[Dataset entries]
+++

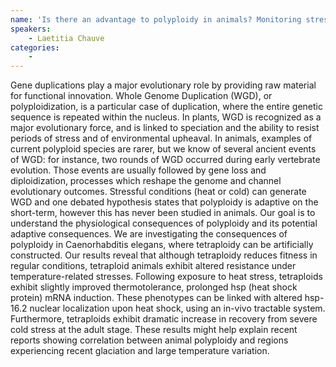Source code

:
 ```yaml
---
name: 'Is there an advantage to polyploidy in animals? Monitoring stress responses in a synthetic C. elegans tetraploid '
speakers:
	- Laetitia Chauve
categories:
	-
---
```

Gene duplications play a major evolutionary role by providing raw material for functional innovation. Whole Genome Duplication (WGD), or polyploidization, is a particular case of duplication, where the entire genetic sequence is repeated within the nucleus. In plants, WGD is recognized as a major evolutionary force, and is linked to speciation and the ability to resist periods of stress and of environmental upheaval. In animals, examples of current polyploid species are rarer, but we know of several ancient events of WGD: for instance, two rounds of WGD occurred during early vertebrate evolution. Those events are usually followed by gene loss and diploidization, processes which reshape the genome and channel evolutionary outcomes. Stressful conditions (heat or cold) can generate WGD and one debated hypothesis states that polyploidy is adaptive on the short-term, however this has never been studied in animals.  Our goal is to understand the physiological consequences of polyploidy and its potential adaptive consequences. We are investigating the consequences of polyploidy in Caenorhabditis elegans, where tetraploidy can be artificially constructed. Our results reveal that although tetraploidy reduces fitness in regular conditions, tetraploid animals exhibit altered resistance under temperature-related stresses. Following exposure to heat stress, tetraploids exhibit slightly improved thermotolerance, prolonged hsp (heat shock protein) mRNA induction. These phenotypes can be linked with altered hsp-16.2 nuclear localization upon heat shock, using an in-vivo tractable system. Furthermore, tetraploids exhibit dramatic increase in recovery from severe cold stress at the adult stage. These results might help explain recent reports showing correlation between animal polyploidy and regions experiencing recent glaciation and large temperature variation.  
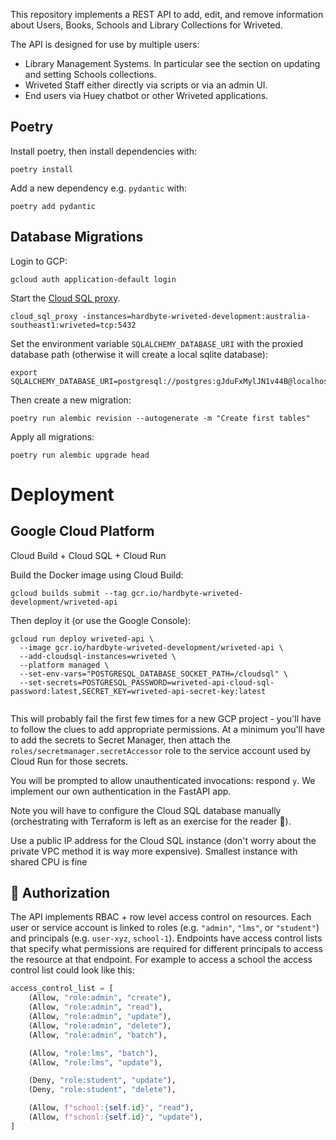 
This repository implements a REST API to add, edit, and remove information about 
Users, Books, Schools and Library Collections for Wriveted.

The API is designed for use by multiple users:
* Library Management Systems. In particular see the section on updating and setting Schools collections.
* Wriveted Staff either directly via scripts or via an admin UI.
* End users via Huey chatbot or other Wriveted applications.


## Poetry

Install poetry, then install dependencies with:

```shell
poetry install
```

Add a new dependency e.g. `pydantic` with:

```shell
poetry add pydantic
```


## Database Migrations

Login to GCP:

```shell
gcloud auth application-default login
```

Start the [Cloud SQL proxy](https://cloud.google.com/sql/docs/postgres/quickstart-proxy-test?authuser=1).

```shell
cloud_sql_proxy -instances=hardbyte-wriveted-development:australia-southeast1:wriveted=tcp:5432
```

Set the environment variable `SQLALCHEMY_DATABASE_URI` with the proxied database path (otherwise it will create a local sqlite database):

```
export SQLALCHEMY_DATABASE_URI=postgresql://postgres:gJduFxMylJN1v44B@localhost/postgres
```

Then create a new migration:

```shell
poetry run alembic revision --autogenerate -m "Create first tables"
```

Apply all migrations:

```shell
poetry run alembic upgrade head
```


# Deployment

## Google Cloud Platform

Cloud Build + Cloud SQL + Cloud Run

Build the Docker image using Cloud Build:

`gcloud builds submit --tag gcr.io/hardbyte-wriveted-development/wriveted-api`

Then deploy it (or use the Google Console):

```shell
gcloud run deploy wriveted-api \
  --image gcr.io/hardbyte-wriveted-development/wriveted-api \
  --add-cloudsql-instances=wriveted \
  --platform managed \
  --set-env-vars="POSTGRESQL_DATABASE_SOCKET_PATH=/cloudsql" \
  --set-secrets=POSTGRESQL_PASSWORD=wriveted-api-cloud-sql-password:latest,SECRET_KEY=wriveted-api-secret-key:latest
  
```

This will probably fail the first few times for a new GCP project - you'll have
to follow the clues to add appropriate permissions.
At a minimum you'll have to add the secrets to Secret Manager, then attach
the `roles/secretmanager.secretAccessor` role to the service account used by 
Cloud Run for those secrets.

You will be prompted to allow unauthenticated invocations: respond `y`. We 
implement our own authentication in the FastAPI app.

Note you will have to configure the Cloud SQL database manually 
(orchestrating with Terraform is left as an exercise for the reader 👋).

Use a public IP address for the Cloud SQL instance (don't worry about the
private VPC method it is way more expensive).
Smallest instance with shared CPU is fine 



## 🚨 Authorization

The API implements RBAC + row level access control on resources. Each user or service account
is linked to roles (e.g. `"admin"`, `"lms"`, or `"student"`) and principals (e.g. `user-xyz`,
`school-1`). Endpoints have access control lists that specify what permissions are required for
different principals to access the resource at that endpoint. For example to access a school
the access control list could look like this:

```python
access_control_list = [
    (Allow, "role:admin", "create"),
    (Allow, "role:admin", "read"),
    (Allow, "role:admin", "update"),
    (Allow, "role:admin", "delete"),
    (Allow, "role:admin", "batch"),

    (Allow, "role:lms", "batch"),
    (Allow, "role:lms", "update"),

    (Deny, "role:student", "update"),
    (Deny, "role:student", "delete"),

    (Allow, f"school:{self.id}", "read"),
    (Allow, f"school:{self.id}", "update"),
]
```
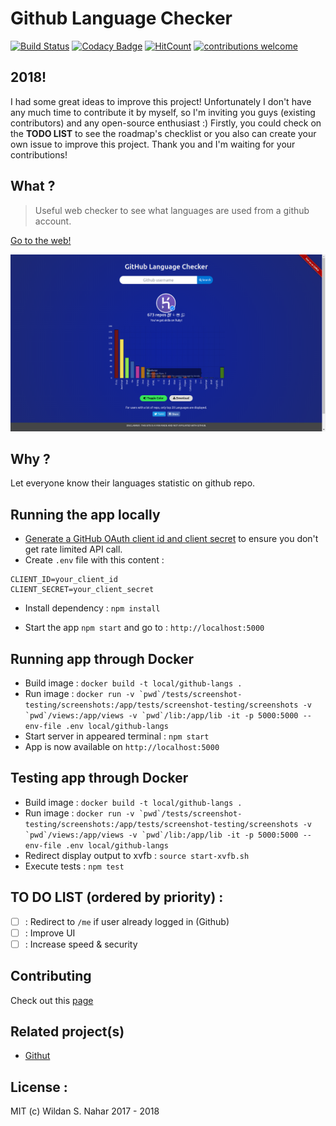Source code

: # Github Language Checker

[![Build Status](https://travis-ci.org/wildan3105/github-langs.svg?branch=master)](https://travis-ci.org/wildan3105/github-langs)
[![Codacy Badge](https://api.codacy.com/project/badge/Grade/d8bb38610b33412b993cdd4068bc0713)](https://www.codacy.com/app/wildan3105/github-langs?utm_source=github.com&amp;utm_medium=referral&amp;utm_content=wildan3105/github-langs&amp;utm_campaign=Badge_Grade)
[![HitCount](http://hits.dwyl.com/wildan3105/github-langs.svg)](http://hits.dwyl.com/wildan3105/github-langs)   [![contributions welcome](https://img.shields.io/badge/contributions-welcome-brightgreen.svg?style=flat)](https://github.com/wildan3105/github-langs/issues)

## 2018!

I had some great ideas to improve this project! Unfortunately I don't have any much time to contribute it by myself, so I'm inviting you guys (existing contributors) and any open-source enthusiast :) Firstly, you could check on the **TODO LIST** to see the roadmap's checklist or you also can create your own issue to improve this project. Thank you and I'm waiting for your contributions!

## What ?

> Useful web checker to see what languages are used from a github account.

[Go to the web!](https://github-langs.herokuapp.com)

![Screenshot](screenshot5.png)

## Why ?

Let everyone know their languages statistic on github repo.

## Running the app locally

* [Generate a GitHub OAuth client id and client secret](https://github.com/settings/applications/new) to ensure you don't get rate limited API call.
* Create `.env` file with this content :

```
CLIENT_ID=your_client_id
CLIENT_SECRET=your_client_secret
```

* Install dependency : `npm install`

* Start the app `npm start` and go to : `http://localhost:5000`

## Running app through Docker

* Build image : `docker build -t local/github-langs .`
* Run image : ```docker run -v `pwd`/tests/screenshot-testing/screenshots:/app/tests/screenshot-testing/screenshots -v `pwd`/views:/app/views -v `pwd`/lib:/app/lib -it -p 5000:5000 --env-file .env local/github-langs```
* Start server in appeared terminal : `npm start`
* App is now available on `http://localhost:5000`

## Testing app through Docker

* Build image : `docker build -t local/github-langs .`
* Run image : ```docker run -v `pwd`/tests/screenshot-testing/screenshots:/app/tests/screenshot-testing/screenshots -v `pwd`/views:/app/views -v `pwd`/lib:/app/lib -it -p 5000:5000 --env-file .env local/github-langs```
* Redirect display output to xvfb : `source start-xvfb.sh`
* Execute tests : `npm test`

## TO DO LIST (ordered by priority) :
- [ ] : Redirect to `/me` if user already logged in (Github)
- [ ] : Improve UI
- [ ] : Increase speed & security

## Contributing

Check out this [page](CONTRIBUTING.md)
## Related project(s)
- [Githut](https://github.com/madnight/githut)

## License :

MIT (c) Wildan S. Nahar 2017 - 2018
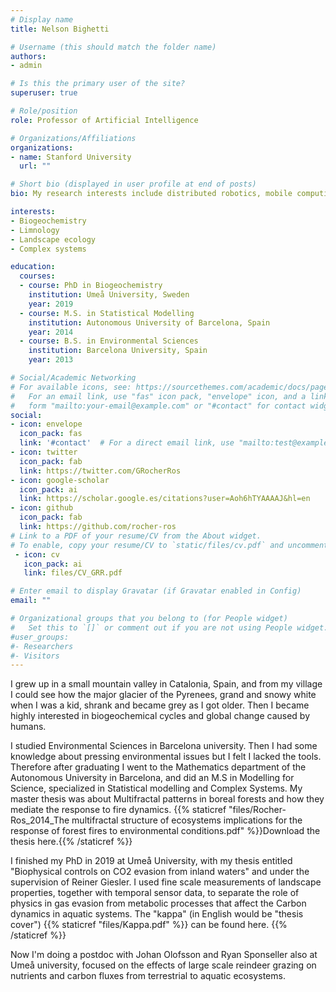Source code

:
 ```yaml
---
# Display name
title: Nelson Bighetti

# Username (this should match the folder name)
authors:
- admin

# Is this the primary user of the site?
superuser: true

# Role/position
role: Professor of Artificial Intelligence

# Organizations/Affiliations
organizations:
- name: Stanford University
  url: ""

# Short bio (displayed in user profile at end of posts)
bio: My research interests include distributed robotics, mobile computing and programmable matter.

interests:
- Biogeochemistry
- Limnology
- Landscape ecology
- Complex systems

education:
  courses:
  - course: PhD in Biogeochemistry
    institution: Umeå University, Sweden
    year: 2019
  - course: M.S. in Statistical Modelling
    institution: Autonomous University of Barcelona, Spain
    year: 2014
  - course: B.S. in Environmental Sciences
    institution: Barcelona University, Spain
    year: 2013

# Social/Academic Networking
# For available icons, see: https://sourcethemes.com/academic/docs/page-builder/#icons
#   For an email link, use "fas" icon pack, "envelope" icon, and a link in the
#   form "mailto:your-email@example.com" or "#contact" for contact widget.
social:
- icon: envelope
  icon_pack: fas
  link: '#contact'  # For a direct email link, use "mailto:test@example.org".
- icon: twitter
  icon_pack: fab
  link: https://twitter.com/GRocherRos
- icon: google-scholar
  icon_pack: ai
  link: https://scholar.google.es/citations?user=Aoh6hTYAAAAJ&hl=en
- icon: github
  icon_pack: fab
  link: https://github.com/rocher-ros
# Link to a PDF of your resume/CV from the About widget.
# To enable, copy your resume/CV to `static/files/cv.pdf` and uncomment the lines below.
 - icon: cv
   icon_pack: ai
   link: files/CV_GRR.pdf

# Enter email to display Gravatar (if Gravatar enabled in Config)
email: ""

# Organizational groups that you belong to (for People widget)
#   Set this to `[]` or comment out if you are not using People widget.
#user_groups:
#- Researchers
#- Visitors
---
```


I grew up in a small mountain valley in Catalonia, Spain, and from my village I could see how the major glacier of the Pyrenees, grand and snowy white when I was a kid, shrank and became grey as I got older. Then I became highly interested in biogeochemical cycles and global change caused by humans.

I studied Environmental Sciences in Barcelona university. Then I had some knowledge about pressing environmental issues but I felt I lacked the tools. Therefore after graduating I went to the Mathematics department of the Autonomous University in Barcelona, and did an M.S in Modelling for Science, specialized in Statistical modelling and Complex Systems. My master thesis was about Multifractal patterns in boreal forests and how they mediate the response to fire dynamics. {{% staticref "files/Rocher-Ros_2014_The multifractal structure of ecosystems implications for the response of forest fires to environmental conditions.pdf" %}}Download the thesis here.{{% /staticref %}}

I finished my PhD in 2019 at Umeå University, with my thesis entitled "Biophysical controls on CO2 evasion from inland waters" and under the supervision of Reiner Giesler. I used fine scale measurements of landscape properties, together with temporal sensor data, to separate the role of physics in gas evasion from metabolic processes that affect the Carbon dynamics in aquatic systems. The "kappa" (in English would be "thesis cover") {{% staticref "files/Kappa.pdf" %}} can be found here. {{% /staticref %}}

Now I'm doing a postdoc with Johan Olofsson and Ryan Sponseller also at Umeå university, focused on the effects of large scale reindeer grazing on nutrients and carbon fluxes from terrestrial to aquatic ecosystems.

+++

From the records above, transcribe without alteration every line from the one with "implement our own" to the one with "The API implements", inclusive.

implement our own authentication in the FastAPI app.

Note you will have to configure the Cloud SQL database manually 
(orchestrating with Terraform is left as an exercise for the reader 👋).

Use a public IP address for the Cloud SQL instance (don't worry about the
private VPC method it is way more expensive).
Smallest instance with shared CPU is fine 



## 🚨 Authorization

The API implements RBAC + row level access control on resources. Each user or service account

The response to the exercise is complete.